Cerita Terpaksa Nyapres Dan Raih Restu Megawati JK: Saya Masih Mau Sama SBY .

Setelah lebih dari satu dekade, misteri cerainya Jusuf Kalla (JK) dengan Susilo Bambang Yudhoyono (SBY) pada Pilpres 2009, akhirnya terkuak. Ternyata, saat itu JK masih kepingin berpasangan dengan SBY. Hanya saja, SBY sudah punya pilihan lain.

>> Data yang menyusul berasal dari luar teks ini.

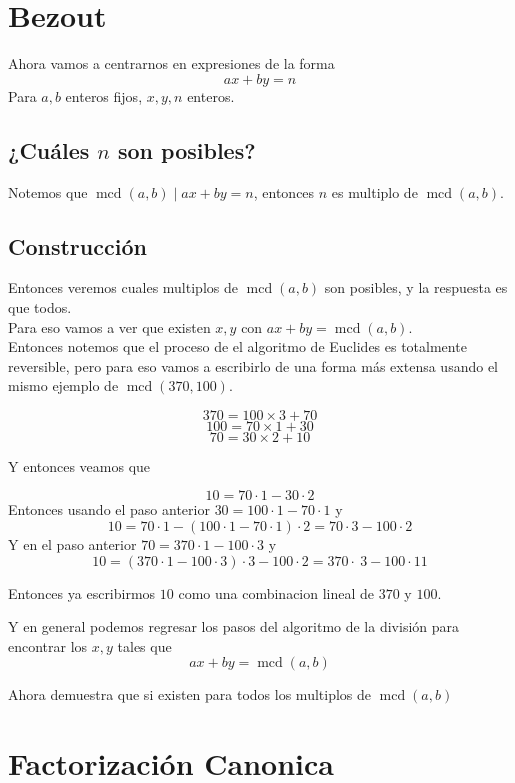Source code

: \documentclass[11pt]{scrartcl}
\newcommand{\mcd}{\operatorname{mcd}}
\begin{document}
\section{Bezout}

Ahora vamos a centrarnos en expresiones de la forma
\[ax+by=n\]
Para $a,b$ enteros fijos, $x,y,n$ enteros. \\
\subsection{¿Cu\'ales $n$ son posibles?}
Notemos que $\mcd(a,b) \mid ax+by =n $, entonces $n$ es multiplo de $\mcd(a,b)$. 

\subsection{Construcci\'on}
Entonces veremos cuales multiplos de $\mcd(a,b)$ son posibles, y la respuesta es que todos. \\
Para eso vamos a ver que existen $x,y$ con $ax+by=\mcd(a,b)$. \\
Entonces notemos que el proceso de el algoritmo de Euclides es totalmente reversible, pero para eso vamos a escribirlo de una forma m\'as extensa usando el mismo ejemplo de $\mcd(370,100)$. 

\[370 = 100 \times 3 + 70\]
\[100 = 70 \times 1 + 30\]
\[70 = 30 \times 2 +10 \]

Y entonces veamos que 

\[10 = 70\cdot 1 - 30 \cdot 2\]
Entonces usando el paso anterior $30=100 \cdot 1- 70 \cdot 1$ y 
\[10 = 70\cdot 1 - (100 \cdot 1-70\cdot 1)\cdot 2 = 70 \cdot 3 -100 \cdot 2\]
Y en el paso anterior $70=370\cdot 1 -100 \cdot 3$ y 
\[10 = (370 \cdot 1 - 100 \cdot 3) \cdot 3 - 100 \cdot 2 = 370 \cdot\ 3 - 100 \cdot 11 \]

Entonces ya escribirmos $10$ como una combinacion lineal de $370$ y $100$.

Y en general podemos regresar los pasos del algoritmo de la divisi\'on para encontrar los $x,y$ tales que 
\[ax+by = \mcd (a,b) \]

\begin{exercise} Ahora demuestra que si existen para todos los multiplos de $\mcd(a,b)$ \end{exercise}


\section{Factorización Canonica}
\end{document}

Kisah itu diceritakan JK dalam program wawancara BEGINU #15 di akun YouTube Kompas.com, yang diunggah Senin (22/2). Banyak hal diungkap JK dalam obrolan sepanjang 1 jam lebih itu. Mulai dari penanganan konflik, seni berpolitik, Covid-19, pidato tanpa teks, batik atau jas, Palang Merah Indonesia (PMI), hingga nostalgia dengan mantan pasangannya, SBY, saat memimpin Indonesia periode 2004-2009.

Mula-mula, JK bercerita soal keteraturan tahapan dalam kehidupannya. Misalnya, karier di dunia politik. Dia memulainya dari anggota DPRD, kemudian naik menjadi anggota DPR, lalu Menteri, Menteri Koordinator, hingga kemudian jadi Wakil Presiden. Hanya Presiden yang belum, meskipun sudah ikut nyapres di Pilpres 2009.

JK mengungkapkan, langkahnya maju di Pilpres 2009 dan pecah kongsi dengan SBY, bukan semata-mata karena kebelet jadi presiden. Sebelum nyapres pun, JK sudah berhitung. Dirinya akan sulit menang ketika itu. Tapi, ia tetap maju. Alasannya, harga diri dan harkat martabat partai.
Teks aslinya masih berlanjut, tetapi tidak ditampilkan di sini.